→ **Dataset entries**
____

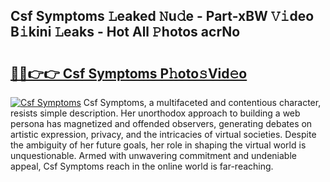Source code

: ## Csf Symptoms 𝙻eaked 𝙽u𝚍e - Part-xBW 𝚅𝚒deo B𝚒kini 𝙻eaks - Hot All 𝙿hotos acrNo

# <h2><a href="http://ld03z8y.urlbe.top/?page=Csf+Symptoms">🔗🔗👉👉 Csf Symptoms P𝚑oto𝚜Vid𝚎o</a></h2>

[![Csf Symptoms](https://i.imgur.com/eBuTRDB.gif)](http://ld03z8y.urlbe.top/?page=Csf+Symptoms)
Csf Symptoms, a multifaceted and contentious character, resists simple description. Her unorthodox approach to building a web persona has magnetized and offended observers, generating debates on artistic expression, privacy, and the intricacies of virtual societies. Despite the ambiguity of her future goals, her role in shaping the virtual world is unquestionable. Armed with unwavering commitment and undeniable appeal, Csf Symptoms reach in the online world is far-reaching.
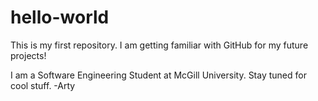 # hello-world
This is my first repository. I am getting familiar with GitHub for my future projects! 

I am a Software Engineering Student at McGill University. Stay tuned for cool stuff. 
-Arty
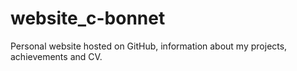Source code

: # website_c-bonnet
Personal website hosted on GitHub, information about my projects, achievements and CV.
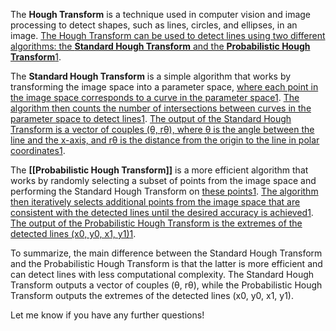 The **Hough Transform** is a technique used in computer vision and image processing to detect shapes, such as lines, circles, and ellipses, in an image. [The Hough Transform can be used to detect lines using two different algorithms: the **Standard Hough Transform** and the **Probabilistic Hough Transform**](https://docs.opencv.org/3.4/d9/db0/tutorial_hough_lines.html)[1](https://docs.opencv.org/3.4/d9/db0/tutorial_hough_lines.html).

The **Standard Hough Transform** is a simple algorithm that works by transforming the image space into a parameter space, [where each point in the image space corresponds to a curve in the parameter space](https://docs.opencv.org/3.4/d9/db0/tutorial_hough_lines.html)[1](https://docs.opencv.org/3.4/d9/db0/tutorial_hough_lines.html). [The algorithm then counts the number of intersections between curves in the parameter space to detect lines](https://docs.opencv.org/3.4/d9/db0/tutorial_hough_lines.html)[1](https://docs.opencv.org/3.4/d9/db0/tutorial_hough_lines.html). [The output of the Standard Hough Transform is a vector of couples (θ, rθ), where θ is the angle between the line and the x-axis, and rθ is the distance from the origin to the line in polar coordinates](https://docs.opencv.org/3.4/d9/db0/tutorial_hough_lines.html)[1](https://docs.opencv.org/3.4/d9/db0/tutorial_hough_lines.html).


The **[[Probabilistic Hough Transform]]** is a more efficient algorithm that works by randomly selecting a subset of points from the image space and performing the Standard Hough Transform on [these points](https://docs.opencv.org/3.4/d9/db0/tutorial_hough_lines.html)[1](https://docs.opencv.org/3.4/d9/db0/tutorial_hough_lines.html). [The algorithm then iteratively selects additional points from the image space that are consistent with the detected lines until the desired accuracy is achieved](https://docs.opencv.org/3.4/d9/db0/tutorial_hough_lines.html)[1](https://docs.opencv.org/3.4/d9/db0/tutorial_hough_lines.html). [The output of the Probabilistic Hough Transform is the extremes of the detected lines (x0, y0, x1, y1)](https://docs.opencv.org/3.4/d9/db0/tutorial_hough_lines.html)[1](https://docs.opencv.org/3.4/d9/db0/tutorial_hough_lines.html).

To summarize, the main difference between the Standard Hough Transform and the Probabilistic Hough Transform is that the latter is more efficient and can detect lines with less computational complexity. The Standard Hough Transform outputs a vector of couples (θ, rθ), while the Probabilistic Hough Transform outputs the extremes of the detected lines (x0, y0, x1, y1).

Let me know if you have any further questions!



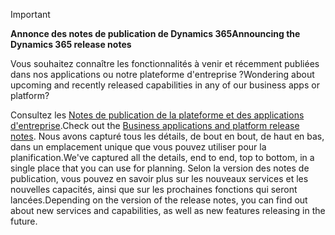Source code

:> [!IMPORTANT]
> <span data-ttu-id="bfb86-101">**Annonce des notes de publication de Dynamics 365**</span><span class="sxs-lookup"><span data-stu-id="bfb86-101">**Announcing the Dynamics 365 release notes**</span></span>
>
> <span data-ttu-id="bfb86-102">Vous souhaitez connaître les fonctionnalités à venir et récemment publiées dans nos applications ou notre plateforme d'entreprise ?</span><span class="sxs-lookup"><span data-stu-id="bfb86-102">Wondering about upcoming and recently released capabilities in any of our business apps or platform?</span></span> 
> 
> <span data-ttu-id="bfb86-103">Consultez les [Notes de publication de la plateforme et des applications d'entreprise](https://go.microsoft.com/fwlink/?linkid=2010158).</span><span class="sxs-lookup"><span data-stu-id="bfb86-103">Check out the [Business applications and platform release notes](https://go.microsoft.com/fwlink/?linkid=2010158).</span></span> <span data-ttu-id="bfb86-104">Nous avons capturé tous les détails, de bout en bout, de haut en bas, dans un emplacement unique que vous pouvez utiliser pour la planification.</span><span class="sxs-lookup"><span data-stu-id="bfb86-104">We've captured all the details, end to end, top to bottom, in a single place that you can use for planning.</span></span> <span data-ttu-id="bfb86-105">Selon la version des notes de publication, vous pouvez en savoir plus sur les nouveaux services et les nouvelles capacités, ainsi que sur les prochaines fonctions qui seront lancées.</span><span class="sxs-lookup"><span data-stu-id="bfb86-105">Depending on the version of the release notes, you can find out about new services and capabilities, as well as new features releasing in the future.</span></span>

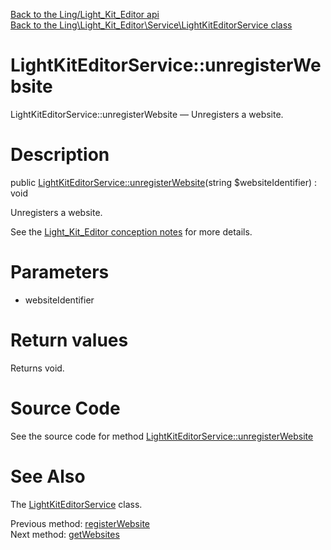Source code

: [Back to the Ling/Light_Kit_Editor api](https://github.com/lingtalfi/Light_Kit_Editor/blob/master/doc/api/Ling/Light_Kit_Editor.md)<br>
[Back to the Ling\Light_Kit_Editor\Service\LightKitEditorService class](https://github.com/lingtalfi/Light_Kit_Editor/blob/master/doc/api/Ling/Light_Kit_Editor/Service/LightKitEditorService.md)


LightKitEditorService::unregisterWebsite
================



LightKitEditorService::unregisterWebsite — Unregisters a website.




Description
================


public [LightKitEditorService::unregisterWebsite](https://github.com/lingtalfi/Light_Kit_Editor/blob/master/doc/api/Ling/Light_Kit_Editor/Service/LightKitEditorService/unregisterWebsite.md)(string $websiteIdentifier) : void




Unregisters a website.

See the [Light_Kit_Editor conception notes](https://github.com/lingtalfi/Light_Kit_Editor/blob/master/doc/pages/conception-notes.md) for more details.




Parameters
================


- websiteIdentifier

    


Return values
================

Returns void.








Source Code
===========
See the source code for method [LightKitEditorService::unregisterWebsite](https://github.com/lingtalfi/Light_Kit_Editor/blob/master/Service/LightKitEditorService.php#L272-L292)


See Also
================

The [LightKitEditorService](https://github.com/lingtalfi/Light_Kit_Editor/blob/master/doc/api/Ling/Light_Kit_Editor/Service/LightKitEditorService.md) class.

Previous method: [registerWebsite](https://github.com/lingtalfi/Light_Kit_Editor/blob/master/doc/api/Ling/Light_Kit_Editor/Service/LightKitEditorService/registerWebsite.md)<br>Next method: [getWebsites](https://github.com/lingtalfi/Light_Kit_Editor/blob/master/doc/api/Ling/Light_Kit_Editor/Service/LightKitEditorService/getWebsites.md)<br>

____

→ **Required work**
Print each entry above exactly. The pictures should not be printed.

→ **Answer to this problem**
Source code

: ## Csf Symptoms 𝙻eaked 𝙽u𝚍e - Part-xBW 𝚅𝚒deo B𝚒kini 𝙻eaks - Hot All 𝙿hotos acrNo

# <h2><a href="http://ld03z8y.urlbe.top/?page=Csf+Symptoms">🔗🔗👉👉 Csf Symptoms P𝚑oto𝚜Vid𝚎o</a></h2>

[![Csf Symptoms](https://i.imgur.com/eBuTRDB.gif)](http://ld03z8y.urlbe.top/?page=Csf+Symptoms)
Csf Symptoms, a multifaceted and contentious character, resists simple description. Her unorthodox approach to building a web persona has magnetized and offended observers, generating debates on artistic expression, privacy, and the intricacies of virtual societies. Despite the ambiguity of her future goals, her role in shaping the virtual world is unquestionable. Armed with unwavering commitment and undeniable appeal, Csf Symptoms reach in the online world is far-reaching.
 # hello-world
This is my first repository. I am getting familiar with GitHub for my future projects! 

I am a Software Engineering Student at McGill University. Stay tuned for cool stuff. 
-Arty
Source code

: # website_c-bonnet
Personal website hosted on GitHub, information about my projects, achievements and CV.
 The **Hough Transform** is a technique used in computer vision and image processing to detect shapes, such as lines, circles, and ellipses, in an image. [The Hough Transform can be used to detect lines using two different algorithms: the **Standard Hough Transform** and the **Probabilistic Hough Transform**](https://docs.opencv.org/3.4/d9/db0/tutorial_hough_lines.html)[1](https://docs.opencv.org/3.4/d9/db0/tutorial_hough_lines.html).

The **Standard Hough Transform** is a simple algorithm that works by transforming the image space into a parameter space, [where each point in the image space corresponds to a curve in the parameter space](https://docs.opencv.org/3.4/d9/db0/tutorial_hough_lines.html)[1](https://docs.opencv.org/3.4/d9/db0/tutorial_hough_lines.html). [The algorithm then counts the number of intersections between curves in the parameter space to detect lines](https://docs.opencv.org/3.4/d9/db0/tutorial_hough_lines.html)[1](https://docs.opencv.org/3.4/d9/db0/tutorial_hough_lines.html). [The output of the Standard Hough Transform is a vector of couples (θ, rθ), where θ is the angle between the line and the x-axis, and rθ is the distance from the origin to the line in polar coordinates](https://docs.opencv.org/3.4/d9/db0/tutorial_hough_lines.html)[1](https://docs.opencv.org/3.4/d9/db0/tutorial_hough_lines.html).


The **[[Probabilistic Hough Transform]]** is a more efficient algorithm that works by randomly selecting a subset of points from the image space and performing the Standard Hough Transform on [these points](https://docs.opencv.org/3.4/d9/db0/tutorial_hough_lines.html)[1](https://docs.opencv.org/3.4/d9/db0/tutorial_hough_lines.html). [The algorithm then iteratively selects additional points from the image space that are consistent with the detected lines until the desired accuracy is achieved](https://docs.opencv.org/3.4/d9/db0/tutorial_hough_lines.html)[1](https://docs.opencv.org/3.4/d9/db0/tutorial_hough_lines.html). [The output of the Probabilistic Hough Transform is the extremes of the detected lines (x0, y0, x1, y1)](https://docs.opencv.org/3.4/d9/db0/tutorial_hough_lines.html)[1](https://docs.opencv.org/3.4/d9/db0/tutorial_hough_lines.html).

To summarize, the main difference between the Standard Hough Transform and the Probabilistic Hough Transform is that the latter is more efficient and can detect lines with less computational complexity. The Standard Hough Transform outputs a vector of couples (θ, rθ), while the Probabilistic Hough Transform outputs the extremes of the detected lines (x0, y0, x1, y1).

Let me know if you have any further questions!



Source code

:> [!IMPORTANT]
> <span data-ttu-id="bfb86-101">**Annonce des notes de publication de Dynamics 365**</span><span class="sxs-lookup"><span data-stu-id="bfb86-101">**Announcing the Dynamics 365 release notes**</span></span>
>
> <span data-ttu-id="bfb86-102">Vous souhaitez connaître les fonctionnalités à venir et récemment publiées dans nos applications ou notre plateforme d'entreprise ?</span><span class="sxs-lookup"><span data-stu-id="bfb86-102">Wondering about upcoming and recently released capabilities in any of our business apps or platform?</span></span> 
> 
> <span data-ttu-id="bfb86-103">Consultez les [Notes de publication de la plateforme et des applications d'entreprise](https://go.microsoft.com/fwlink/?linkid=2010158).</span><span class="sxs-lookup"><span data-stu-id="bfb86-103">Check out the [Business applications and platform release notes](https://go.microsoft.com/fwlink/?linkid=2010158).</span></span> <span data-ttu-id="bfb86-104">Nous avons capturé tous les détails, de bout en bout, de haut en bas, dans un emplacement unique que vous pouvez utiliser pour la planification.</span><span class="sxs-lookup"><span data-stu-id="bfb86-104">We've captured all the details, end to end, top to bottom, in a single place that you can use for planning.</span></span> <span data-ttu-id="bfb86-105">Selon la version des notes de publication, vous pouvez en savoir plus sur les nouveaux services et les nouvelles capacités, ainsi que sur les prochaines fonctions qui seront lancées.</span><span class="sxs-lookup"><span data-stu-id="bfb86-105">Depending on the version of the release notes, you can find out about new services and capabilities, as well as new features releasing in the future.</span></span>

Source code

: [Back to the Ling/Light_Kit_Editor api](https://github.com/lingtalfi/Light_Kit_Editor/blob/master/doc/api/Ling/Light_Kit_Editor.md)<br>
[Back to the Ling\Light_Kit_Editor\Service\LightKitEditorService class](https://github.com/lingtalfi/Light_Kit_Editor/blob/master/doc/api/Ling/Light_Kit_Editor/Service/LightKitEditorService.md)


LightKitEditorService::unregisterWebsite
================



LightKitEditorService::unregisterWebsite — Unregisters a website.




Description
================


public [LightKitEditorService::unregisterWebsite](https://github.com/lingtalfi/Light_Kit_Editor/blob/master/doc/api/Ling/Light_Kit_Editor/Service/LightKitEditorService/unregisterWebsite.md)(string $websiteIdentifier) : void




Unregisters a website.

See the [Light_Kit_Editor conception notes](https://github.com/lingtalfi/Light_Kit_Editor/blob/master/doc/pages/conception-notes.md) for more details.




Parameters
================


- websiteIdentifier

    


Return values
================

Returns void.








Source Code
===========
See the source code for method [LightKitEditorService::unregisterWebsite](https://github.com/lingtalfi/Light_Kit_Editor/blob/master/Service/LightKitEditorService.php#L272-L292)


See Also
================

The [LightKitEditorService](https://github.com/lingtalfi/Light_Kit_Editor/blob/master/doc/api/Ling/Light_Kit_Editor/Service/LightKitEditorService.md) class.

Previous method: [registerWebsite](https://github.com/lingtalfi/Light_Kit_Editor/blob/master/doc/api/Ling/Light_Kit_Editor/Service/LightKitEditorService/registerWebsite.md)<br>Next method: [getWebsites](https://github.com/lingtalfi/Light_Kit_Editor/blob/master/doc/api/Ling/Light_Kit_Editor/Service/LightKitEditorService/getWebsites.md)<br>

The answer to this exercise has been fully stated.